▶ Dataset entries
╔══

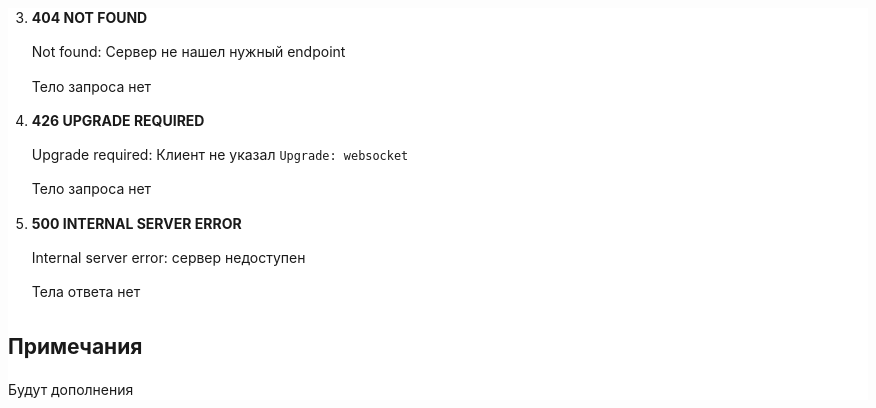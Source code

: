 3. **404 NOT FOUND**

   Not found: Сервер не нашел нужный endpoint

   Тело запроса нет

4. **426 UPGRADE REQUIRED**

   Upgrade required: Клиент не указал `Upgrade: websocket`

   Тело запроса нет

5. **500 INTERNAL SERVER ERROR**

   Internal server error: сервер недоступен

   Тела ответа нет

## Примечания



Будут дополнения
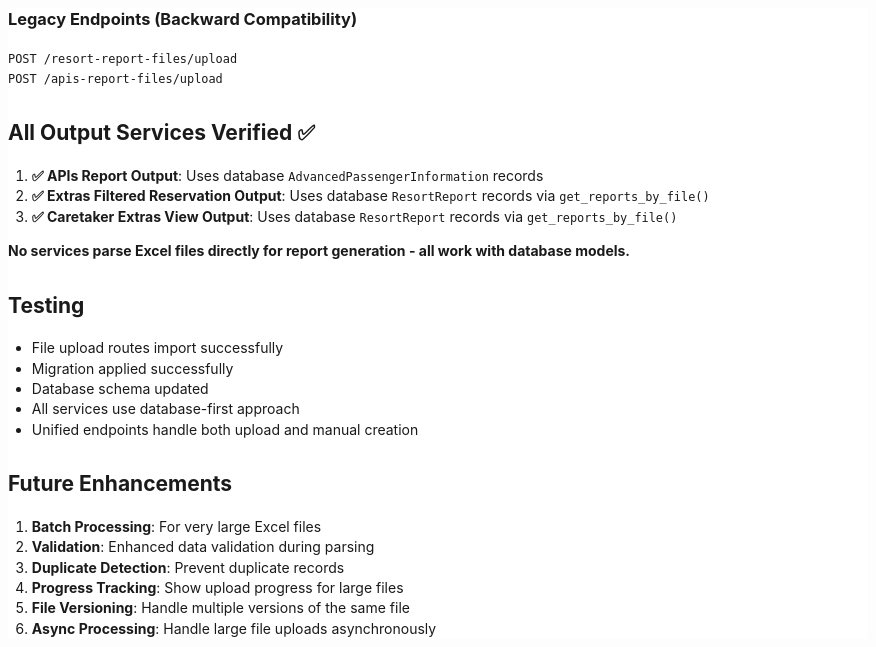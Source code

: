 ### Legacy Endpoints (Backward Compatibility)
```bash
POST /resort-report-files/upload
POST /apis-report-files/upload
```

## All Output Services Verified ✅

1. **✅ APIs Report Output**: Uses database `AdvancedPassengerInformation` records
2. **✅ Extras Filtered Reservation Output**: Uses database `ResortReport` records via `get_reports_by_file()`
3. **✅ Caretaker Extras View Output**: Uses database `ResortReport` records via `get_reports_by_file()`

**No services parse Excel files directly for report generation - all work with database models.**

## Testing

- File upload routes import successfully
- Migration applied successfully  
- Database schema updated
- All services use database-first approach
- Unified endpoints handle both upload and manual creation

## Future Enhancements

1. **Batch Processing**: For very large Excel files
2. **Validation**: Enhanced data validation during parsing
3. **Duplicate Detection**: Prevent duplicate records
4. **Progress Tracking**: Show upload progress for large files
5. **File Versioning**: Handle multiple versions of the same file
6. **Async Processing**: Handle large file uploads asynchronously 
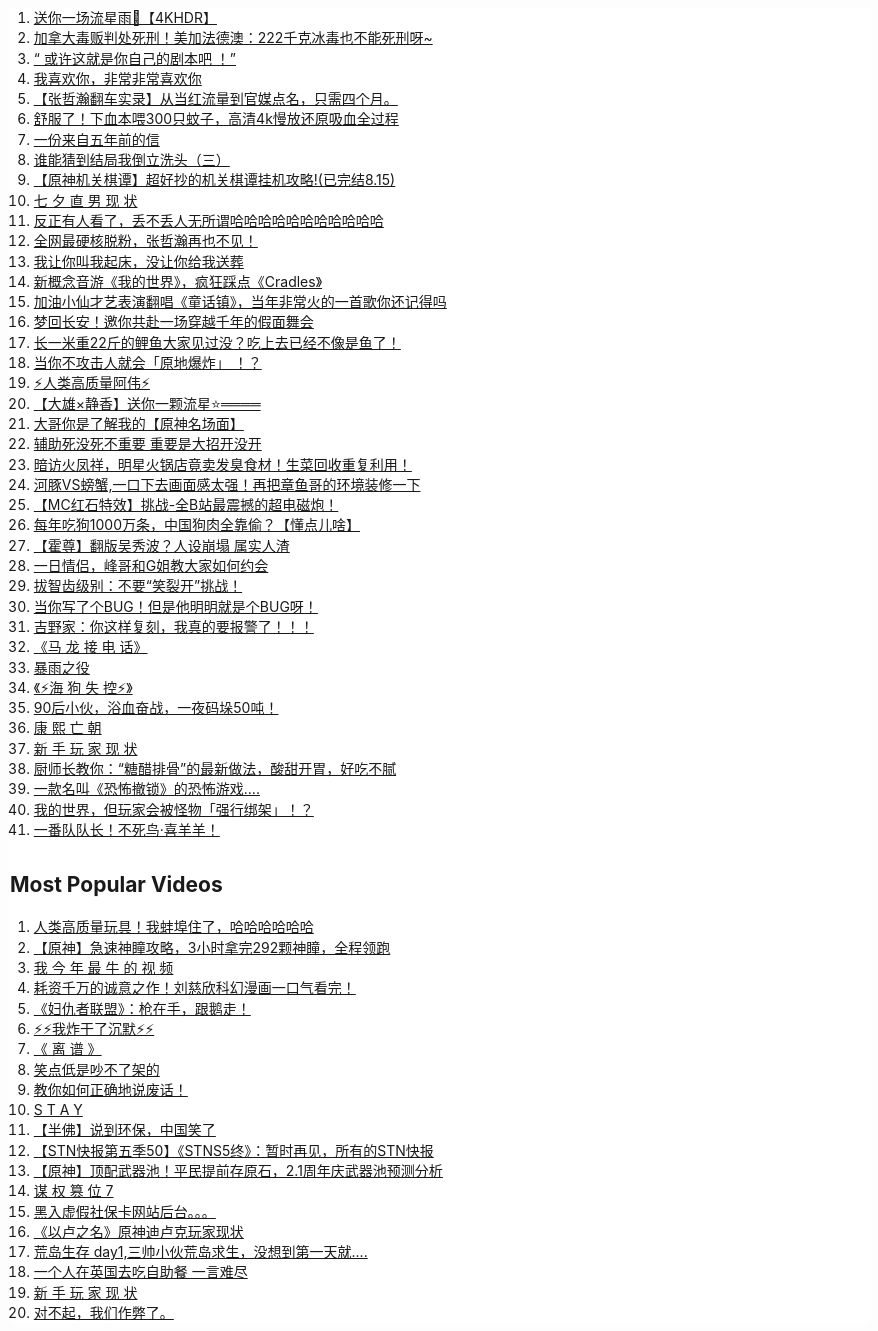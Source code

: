 1. [送你一场流星雨💫【4KHDR】](https://www.bilibili.com/video/BV13g411j7Ys)
1. [加拿大毒贩判处死刑！美加法德澳：222千克冰毒也不能死刑呀~](https://www.bilibili.com/video/BV1Pq4y1M7ky)
1. [“ 或许这就是你自己的剧本吧 ！”](https://www.bilibili.com/video/BV1ay4y1V7XG)
1. [我喜欢你，非常非常喜欢你](https://www.bilibili.com/video/BV1P44y1y7wB)
1. [【张哲瀚翻车实录】从当红流量到官媒点名，只需四个月。](https://www.bilibili.com/video/BV1z64y1s7rq)
1. [舒服了！下血本喂300只蚊子，高清4k慢放还原吸血全过程](https://www.bilibili.com/video/BV1nM4y1L7Pp)
1. [一份来自五年前的信](https://www.bilibili.com/video/BV1G44y1y7VH)
1. [谁能猜到结局我倒立洗头（三）](https://www.bilibili.com/video/BV1jM4y1L7BK)
1. [【原神机关棋谭】超好抄的机关棋谭挂机攻略!(已完结8.15)](https://www.bilibili.com/video/BV18o4y1U7c1)
1. [七 夕 直 男 现 状](https://www.bilibili.com/video/BV15q4y1H7a9)
1. [反正有人看了，丢不丢人无所谓哈哈哈哈哈哈哈哈哈哈哈](https://www.bilibili.com/video/BV15b4y167ir)
1. [全网最硬核脱粉，张哲瀚再也不见！](https://www.bilibili.com/video/BV1Cq4y1Q7Y3)
1. [我让你叫我起床，没让你给我送葬](https://www.bilibili.com/video/BV1R44y1C7Uc)
1. [新概念音游《我的世界》，疯狂踩点《Cradles》](https://www.bilibili.com/video/BV1yq4y1Q7po)
1. [加油小仙才艺表演翻唱《童话镇》，当年非常火的一首歌你还记得吗](https://www.bilibili.com/video/BV11f4y137pU)
1. [梦回长安！邀你共赴一场穿越千年的假面舞会](https://www.bilibili.com/video/BV1vQ4y127Yx)
1. [长一米重22斤的鲤鱼大家见过没？吃上去已经不像是鱼了！](https://www.bilibili.com/video/BV1aL411J7y3)
1. [当你不攻击人就会「原地爆炸」 ！？](https://www.bilibili.com/video/BV1dA411w7Lr)
1. [⚡人类高质量阿伟⚡](https://www.bilibili.com/video/BV1Gv411T7op)
1. [【大雄×静香】送你一颗流星⭐════](https://www.bilibili.com/video/BV1qP4y1x7v3)
1. [大哥你是了解我的【原神名场面】](https://www.bilibili.com/video/BV19A411P7Jn)
1. [辅助死没死不重要 重要是大招开没开](https://www.bilibili.com/video/BV1RU4y17736)
1. [暗访火凤祥，明星火锅店竟卖发臭食材！生菜回收重复利用！](https://www.bilibili.com/video/BV1B3411z7BN)
1. [河豚VS螃蟹,一口下去画面感太强！再把章鱼哥的环境装修一下](https://www.bilibili.com/video/BV1PM4y1L7f4)
1. [【MC红石特效】挑战-全B站最震撼的超电磁炮！](https://www.bilibili.com/video/BV1yv411P7yY)
1. [每年吃狗1000万条，中国狗肉全靠偷？【懂点儿啥】](https://www.bilibili.com/video/BV1mP4y1W7jL)
1. [【霍尊】翻版吴秀波？人设崩塌 属实人渣](https://www.bilibili.com/video/BV12h411B737)
1. [一日情侣，峰哥和G姐教大家如何约会](https://www.bilibili.com/video/BV1rM4y157is)
1. [拔智齿级别：不要“笑裂开”挑战！](https://www.bilibili.com/video/BV1Uh411B7bo)
1. [当你写了个BUG！但是他明明就是个BUG呀！](https://www.bilibili.com/video/BV1SM4y157vg)
1. [吉野家：你这样复刻，我真的要报警了！！！](https://www.bilibili.com/video/BV1z3411z7Ko)
1. [《马 龙 接 电 话》](https://www.bilibili.com/video/BV1Lh411i7yW)
1. [暴雨之役](https://www.bilibili.com/video/BV1664y1s7pF)
1. [《⚡️海 狗 失 控⚡️》](https://www.bilibili.com/video/BV1hQ4y1278V)
1. [90后小伙，浴血奋战，一夜码垛50吨！](https://www.bilibili.com/video/BV1Gg411j7pP)
1. [康 熙 亡 朝](https://www.bilibili.com/video/BV1xQ4y127U8)
1. [新 手 玩 家 现 状](https://www.bilibili.com/video/BV17b4y167Wq)
1. [厨师长教你：“糖醋排骨”的最新做法，酸甜开胃，好吃不腻](https://www.bilibili.com/video/BV1dq4y1Q718)
1. [一款名叫《恐怖撤锁》的恐怖游戏....](https://www.bilibili.com/video/BV1xh411B7sy)
1. [我的世界，但玩家会被怪物「强行绑架」！？](https://www.bilibili.com/video/BV1fq4y1n7q1)
1. [一番队队长！不死鸟·喜羊羊！](https://www.bilibili.com/video/BV1Pb4y167Gy)

## Most Popular Videos
1. [人类高质量玩具！我蚌埠住了，哈哈哈哈哈哈](https://www.bilibili.com/video/BV1jL4y1e7Uz)
1. [【原神】急速神瞳攻略，3小时拿完292颗神瞳，全程领跑](https://www.bilibili.com/video/BV1fU4y177uc)
1. [我 今 年 最 牛 的 视 频](https://www.bilibili.com/video/BV1e3411z7p4)
1. [耗资千万的诚意之作！刘慈欣科幻漫画一口气看完！](https://www.bilibili.com/video/BV17L4y1e7tr)
1. [《妇仇者联盟》：枪在手，跟鹅走！](https://www.bilibili.com/video/BV1Rq4y1n7CR)
1. [⚡⚡我炸干了沉默⚡⚡](https://www.bilibili.com/video/BV1Ag411j7Vw)
1. [《 离 谱 》](https://www.bilibili.com/video/BV1kQ4y127L2)
1. [笑点低是吵不了架的](https://www.bilibili.com/video/BV15h411i7Cz)
1. [教你如何正确地说废话！](https://www.bilibili.com/video/BV1sg411j7rx)
1. [S T A Y](https://www.bilibili.com/video/BV1zg411j7NL)
1. [【半佛】说到环保，中国笑了](https://www.bilibili.com/video/BV1XA411P7Cw)
1. [【STN快报第五季50】《STNS5终》：暂时再见，所有的STN快报](https://www.bilibili.com/video/BV1EM4y1L7jW)
1. [【原神】顶配武器池！平民提前存原石，2.1周年庆武器池预测分析](https://www.bilibili.com/video/BV1rP4y1W73z)
1. [谋 权 篡 位 7](https://www.bilibili.com/video/BV16M4y157Bi)
1. [黑入虚假社保卡网站后台。。。](https://www.bilibili.com/video/BV11q4y1Q7vk)
1. [《以卢之名》原神迪卢克玩家现状](https://www.bilibili.com/video/BV1dA411w7yt)
1. [荒岛生存 day1,三帅小伙荒岛求生，没想到第一天就....](https://www.bilibili.com/video/BV1ig411j74u)
1. [一个人在英国去吃自助餐 一言难尽](https://www.bilibili.com/video/BV1tA411w7rt)
1. [新 手 玩 家 现 状](https://www.bilibili.com/video/BV17b4y167Wq)
1. [对不起，我们作弊了。](https://www.bilibili.com/video/BV1Rf4y1V7tC)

╚══

▶ TASK BRIEF
Copy only these lines from the records above, exactly: the one with "6. **Async Processing**: Handle", the one with "1. [【张哲瀚翻车实录】从", and those between. Skip the pictures.

▶ RESPONSE TO THE EXERCISE
6. **Async Processing**: Handle large file uploads asynchronously 
Source code

: 1. [送你一场流星雨💫【4KHDR】](https://www.bilibili.com/video/BV13g411j7Ys)
1. [加拿大毒贩判处死刑！美加法德澳：222千克冰毒也不能死刑呀~](https://www.bilibili.com/video/BV1Pq4y1M7ky)
1. [“ 或许这就是你自己的剧本吧 ！”](https://www.bilibili.com/video/BV1ay4y1V7XG)
1. [我喜欢你，非常非常喜欢你](https://www.bilibili.com/video/BV1P44y1y7wB)
1. [【张哲瀚翻车实录】从当红流量到官媒点名，只需四个月。](https://www.bilibili.com/video/BV1z64y1s7rq)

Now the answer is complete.